------ Data extracts ------
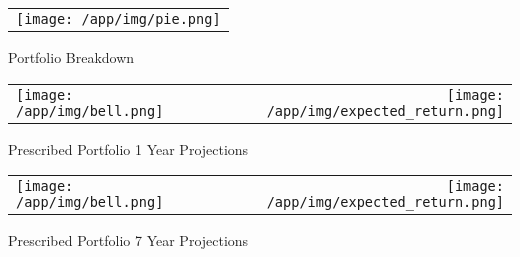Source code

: \documentclass{article}
\begin{document}
\begin{adjustwidth}{-.3in}{0in}%
\vspace*{-1cm}

\begin{center}
  \begin{tabular}{c}
    \texttt{[image: /app/img/pie.png]}
  \end{tabular}
  \end{center}

  \begin{center}
        Portfolio Breakdown
  \end{center}

\vspace{.7cm}


\begin{center}
  \begin{tabular}{lcr}
  \texttt{[image: /app/img/bell.png]}
    & \hspace{1cm }&\texttt{[image: /app/img/expected\_return.png]}
  \end{tabular}
  \end{center}

  \begin{center}
      Prescribed Portfolio 1 Year Projections
  \end{center}

  \vspace{.7cm}


\begin{center}
  \begin{tabular}{lcr}
  \texttt{[image: /app/img/bell.png]}
    & \hspace{1cm }&\texttt{[image: /app/img/expected\_return.png]}
  \end{tabular}
  \end{center}

  \begin{center}
      Prescribed Portfolio 7 Year Projections
  \end{center}

\vspace{.6cm}

\end{adjustwidth}
\end{document}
------
Leave out the pictures and output every record above precisely as given.

• Answer for the task:
Source code

: \documentclass{article}
\begin{document}
\begin{adjustwidth}{-.3in}{0in}%
\vspace*{-1cm}

\begin{center}
  \begin{tabular}{c}
    \texttt{[image: /app/img/pie.png]}
  \end{tabular}
  \end{center}

  \begin{center}
        Portfolio Breakdown
  \end{center}

\vspace{.7cm}


\begin{center}
  \begin{tabular}{lcr}
  \texttt{[image: /app/img/bell.png]}
    & \hspace{1cm }&\texttt{[image: /app/img/expected\_return.png]}
  \end{tabular}
  \end{center}

  \begin{center}
      Prescribed Portfolio 1 Year Projections
  \end{center}

  \vspace{.7cm}


\begin{center}
  \begin{tabular}{lcr}
  \texttt{[image: /app/img/bell.png]}
    & \hspace{1cm }&\texttt{[image: /app/img/expected\_return.png]}
  \end{tabular}
  \end{center}

  \begin{center}
      Prescribed Portfolio 7 Year Projections
  \end{center}

\vspace{.6cm}

\end{adjustwidth}
\end{document}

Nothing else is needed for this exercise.